By the time he was 12, young Pontian knew he wanted to be a priest, so his parents asked the missionary priest to help him enter minor seminary.

“That was the first time I moved away from home,” he said. “And that’s how I started my journey. And this missionary priest paid for my education from grade school seminary until I finished college.”

Today, as the director of The Pontifical Mission Societies in Uganda — which encompasses the Society for the Propagation of the Faith, the Missionary Childhood Association, the Society of Peter Apostle, and the Missionary Union — he works hard so that other seminarians can finish their studies. The World Mission Sunday collection, held yearly in every parish in the world on the second to last Sunday of October (October 22nd this year), helps scholarships for 38,000 seminarians globally.

“I’ve been a priest now for 29 years. I have met lots of families through the years with a son who wants to become a priest after seeing the impact of a missionary,” he said. In many outstations in Uganda, there aren’t parishes yet, so the priest often says Mass in the home of someone in the community. “This gives us a great opportunity to meet people where they are, and we celebrate the Eucharist in a home, surrounded by neighbors.”
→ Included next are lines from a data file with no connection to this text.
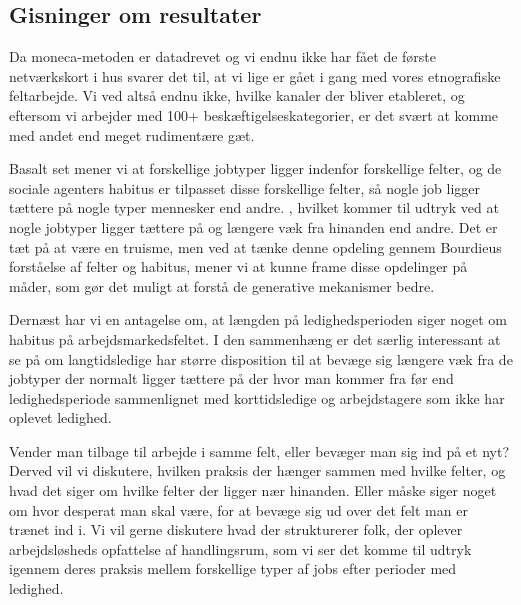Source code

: \subsection{Gisninger om resultater} %

Da moneca-metoden er datadrevet og vi endnu ikke har fået de første netværkskort i hus svarer det til, at vi lige er gået i gang med vores etnografiske feltarbejde. Vi ved altså endnu ikke, hvilke kanaler der bliver etableret, og eftersom vi arbejder med 100+ beskæftigelseskategorier, er det svært at komme med andet end meget rudimentære gæt.

Basalt set mener vi at forskellige jobtyper ligger indenfor forskellige felter, og de sociale agenters habitus er tilpasset disse forskellige felter, så nogle job ligger tættere på nogle typer mennesker end andre. , hvilket kommer til udtryk ved at nogle jobtyper ligger tættere på og længere væk fra hinanden end andre. Det er tæt på at være en truisme, men ved at tænke denne opdeling gennem Bourdieus forståelse af felter og habitus, mener vi at kunne frame disse opdelinger på måder, som gør det muligt at forstå de generative mekanismer bedre. 

Dernæst har vi en antagelse om, at længden på ledighedsperioden siger noget om habitus på arbejdsmarkedsfeltet. I den sammenhæng er det særlig interessant at se på om langtidsledige har større disposition til at bevæge sig længere væk fra de jobtyper der normalt ligger tættere på der hvor man kommer fra før end ledighedsperiode sammenlignet med korttidsledige og arbejdstagere som ikke har oplevet ledighed.

Vender man tilbage til arbejde i samme felt, eller bevæger man sig ind på et nyt? Derved vil vi diskutere, hvilken praksis der hænger sammen med hvilke felter, og hvad det siger om hvilke felter der ligger nær hinanden. Eller måske siger noget om hvor desperat man skal være, for at bevæge sig ud over det felt man er trænet ind i. Vi vil gerne diskutere hvad der strukturerer folk, der oplever arbejdsløsheds opfattelse af handlingsrum, som vi ser det komme til udtryk igennem deres praksis mellem forskellige typer af jobs efter perioder med ledighed.


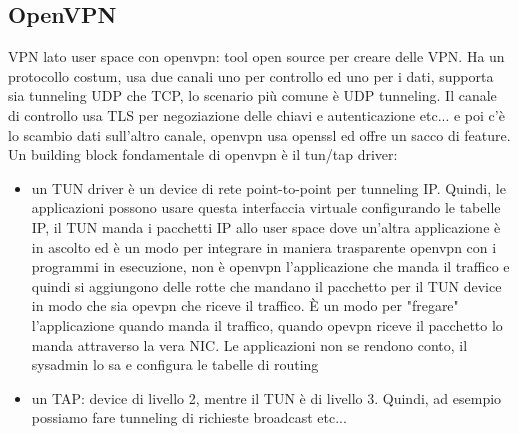 \documentclass[12pt, oneside]{extbook} %
\begin{document}
\subsection{OpenVPN}
VPN lato user space con openvpn: tool open source per creare delle VPN. Ha un protocollo costum, usa due canali uno per controllo ed uno per i dati, supporta sia tunneling UDP che TCP, lo scenario più comune è UDP tunneling. Il canale di controllo usa TLS per negoziazione delle chiavi e autenticazione etc... e poi c'è lo scambio dati sull'altro canale, openvpn usa openssl ed offre un sacco di feature.\\ Un building block fondamentale di openvpn è il tun/tap driver:
\begin{itemize}
\item un TUN driver è un device di rete point-to-point per tunneling IP. Quindi, le applicazioni possono usare questa interfaccia virtuale configurando le tabelle IP, il TUN manda i pacchetti IP allo user space dove un'altra applicazione è in ascolto ed è un modo per integrare in maniera trasparente openvpn con i programmi in esecuzione, non è openvpn l'applicazione che manda il traffico e quindi si aggiungono delle rotte che mandano il pacchetto per il TUN device in modo che sia opevpn che riceve il traffico. È un modo per "fregare" l'applicazione quando manda il traffico, quando opevpn riceve il pacchetto lo manda attraverso la vera NIC. Le applicazioni non se rendono conto, il sysadmin lo sa e configura le tabelle di routing
\item un TAP: device di livello 2, mentre il TUN è di livello 3. Quindi, ad esempio possiamo fare tunneling di richieste broadcast etc...
\end{itemize}
\end{document}
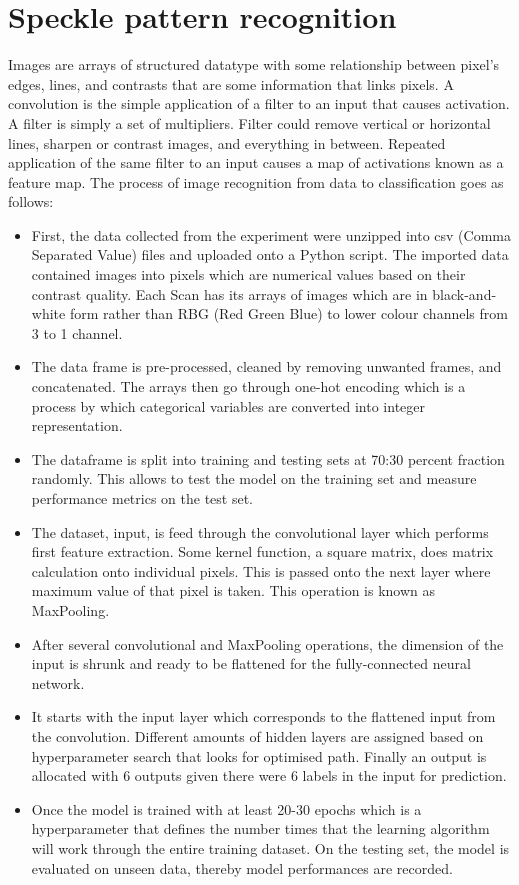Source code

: \vspace{5mm}

\section{Speckle pattern recognition} 

\vspace{5mm}

Images are arrays of structured datatype with some relationship between pixel's edges, lines, and contrasts that are some information that links pixels. A convolution is the simple application of a filter to an input that causes activation. A filter is simply a set of multipliers. Filter could remove vertical or horizontal lines, sharpen or contrast images, and everything in between. Repeated application of the same filter to an input causes a map of activations known as a feature map. The process of image recognition from data to classification goes as follows:

\begin{itemize}
    \item First, the data collected from the experiment were unzipped into csv (Comma Separated Value) files and uploaded onto a Python script. The imported data contained images   into pixels which are numerical values based on their contrast quality. Each Scan has its arrays of images which are in black-and-white form rather than RBG (Red Green Blue) to lower colour channels from 3 to 1 channel.
    \item The data frame is pre-processed, cleaned by removing unwanted frames, and concatenated. The arrays then go through one-hot encoding which is a process by which categorical variables are converted into integer representation. 
    \item The dataframe is split into training and testing sets at 70:30 percent fraction randomly. This allows to test the model on the training set and measure performance metrics on the test set.
    \item The dataset, input, is feed through the convolutional layer which performs first feature extraction. Some kernel function, a square matrix, does matrix calculation onto individual pixels. This is passed onto the next layer where maximum value of that pixel is taken. This operation is known as MaxPooling. 
    \item After several convolutional and MaxPooling operations, the dimension of the input is shrunk and ready to be flattened for the fully-connected neural network.
    \item It starts with the input layer which corresponds to the flattened input from the convolution. Different amounts of hidden layers are assigned based on hyperparameter search that looks for optimised path. Finally an output is allocated with 6 outputs given there were 6 labels in the input for prediction. 
    \item Once the model is trained with at least 20-30 epochs which is a hyperparameter that defines the number times that the learning algorithm will work through the entire training dataset. On the testing set, the model is evaluated on unseen data, thereby model performances are recorded.
\end{itemize}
An estimated 80 percent of the population in Uganda is Christian, and about half of this number is Catholic. As the director of The Pontifical Mission Societies USA, Monsignor Kieran Harrington pointed out, most are “cradle Christians,” meaning they were raised in Christian families, a tradition that dates back to the late 19th century.

“Uganda is often called the ‘land of martyrs,'” Father Pontian explained. “Missionaries came in 1878 and they began evangelizing. However, after seven years, a great persecution occurred: the king who had welcomed the missionaries died, and his son inherited the kingdom. He allowed the missionaries to continue working, even evangelizing within the palace. Yet, when the younger king asked them to do things that contradicted their faith, they refused.”

The Pontifical Mission Societies in Uganda

The Ugandan martyrs were asked to choose between the king and God, and they chose God. And so 45 people faced agonizing ends, falling victim to spears, wild dogs, or other brutal means. To this date, Uganda’s 23 Anglican martyrs, who died alongside 22 Catholic martyrs, are remembered by all, with shrines dedicated to their memory.

As Pope Francis said during his visit to the Catholic Shrine of the Martyrs of Namugongo in Uganda back in 2015, we remember with gratitude the sacrifice of the Ugandan martyrs, whose witness of love for Christ and his Church has truly gone “to the end of the earth.”

“Dear brothers and sisters, this is the legacy which you have received from the Ugandan martyrs – lives marked by the power of the Holy Spirit, lives which witness even now to the transforming power of the Gospel of Jesus Christ,” Francis said. “This legacy is not served by an occasional remembrance, or by being enshrined in a museum as a precious jewel. Rather, we honor them, and all the saints, when we carry on their witness to Christ, in our homes and neighborhoods, in our workplaces and civil society, whether we remain in our homes or journey to the farthest corners of the world.”